Designed by Michael Peters Yacht Design, the CCM evolved from Oregon Iron Works' Alligator and Sealion concepts, initially in cooperation with Israel Defense Forces. Oregon Iron Works and United States Marine, Inc were awarded initial contracts to develop their existing concepts into the CCM in September 2011, with Oregon Iron Works winning the selection process to produce a total of 35 CCMs over 7 years by United States Special Operations Command in February 2014.

In May 2014, Oregon Iron Works announced its merger with fellow Oregon shipbuilder Vigor Industrial in order to facilitate the $400 million contract, as well as subcontracting marine electronics systems to Leidos.

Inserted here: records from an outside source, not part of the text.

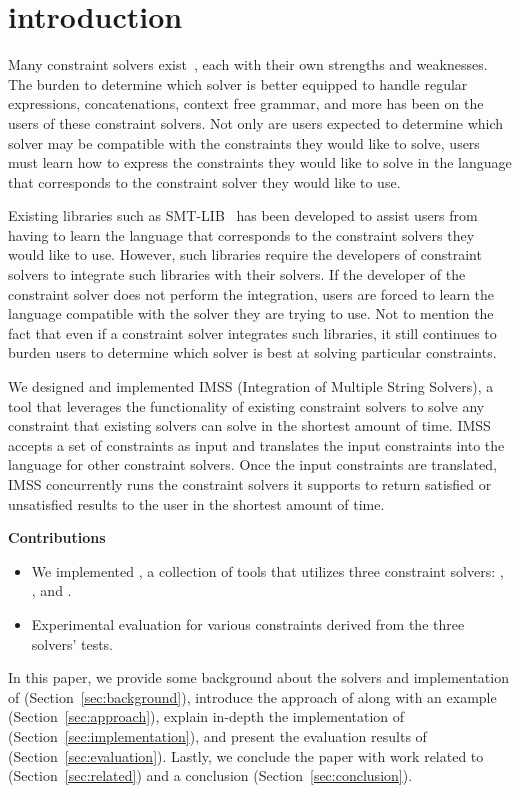 \section{introduction}
\label{sec:introduction}
Many constraint solvers exist~\cite{solvers}, each with their own strengths and weaknesses. The burden to determine which solver is better equipped to handle regular expressions, concatenations, context free grammar, and more has been on the users of these constraint solvers. Not only are users expected to determine which solver may be compatible with the constraints they would like to solve, users must learn how to express the constraints they would like to solve in the language that corresponds to the constraint solver they would like to use.

Existing libraries such as SMT-LIB~\cite{smtlib2015} has been developed to assist users from having to learn the language that corresponds to the constraint solvers they would like to use. However, such libraries require the developers of constraint solvers to integrate such libraries with their solvers. If the developer of the constraint solver does not perform the integration, users are forced to learn the language compatible with the solver they are trying to use. Not to mention the fact that even if a constraint solver integrates such libraries, it still continues to burden users to determine which solver is best at solving particular constraints.

We designed and implemented IMSS (Integration of Multiple String Solvers), a tool that leverages the functionality of existing constraint solvers to solve any constraint that existing solvers can solve in the shortest amount of time. IMSS accepts a set of constraints as input and translates the input constraints into the language for other constraint solvers. Once the input constraints are translated, IMSS concurrently runs the constraint solvers it supports  to return satisfied or unsatisfied results to the user in the shortest amount of time.

\textbf{Contributions}
\begin{itemize}
    \item We implemented \imss, a collection of tools that utilizes three constraint solvers:
    \hampi, \dprle, and \zstr.
    \item Experimental evaluation for various constraints derived from the three solvers' tests.
\end{itemize}

In this paper, we provide some background about the solvers and implementation of \imss (Section~\ref{sec:background}), introduce the approach of \imss along with
an example (Section~\ref{sec:approach}), explain in-depth the
implementation of \imss (Section~\ref{sec:implementation}), and present the evaluation
results of \imss (Section~\ref{sec:evaluation}). Lastly, we conclude the paper with work related to \imss
(Section~\ref{sec:related}) and a conclusion (Section~\ref{sec:conclusion}).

The first CCMs were delivered and commissioned in 2015, featuring a low observable profile, with longer range, operable in higher sea states, and with increased protection and shock mitigation for its crew and passengers than the NSW RHIBs it replaces. Its electronics package includes a remote weapon station and sensors, Blue Force Tracker, a DAGR jam-resistant GPS receiver, and advanced tactical radios. Each hull is individually numbered, though not named; the vessels are operated by SWCC Boat Teams.

In May 2023, it was announced that Norway's Naval Special Operations Command gained approval from the Pentagon to acquire 2 CCMs to be delivered in 2025.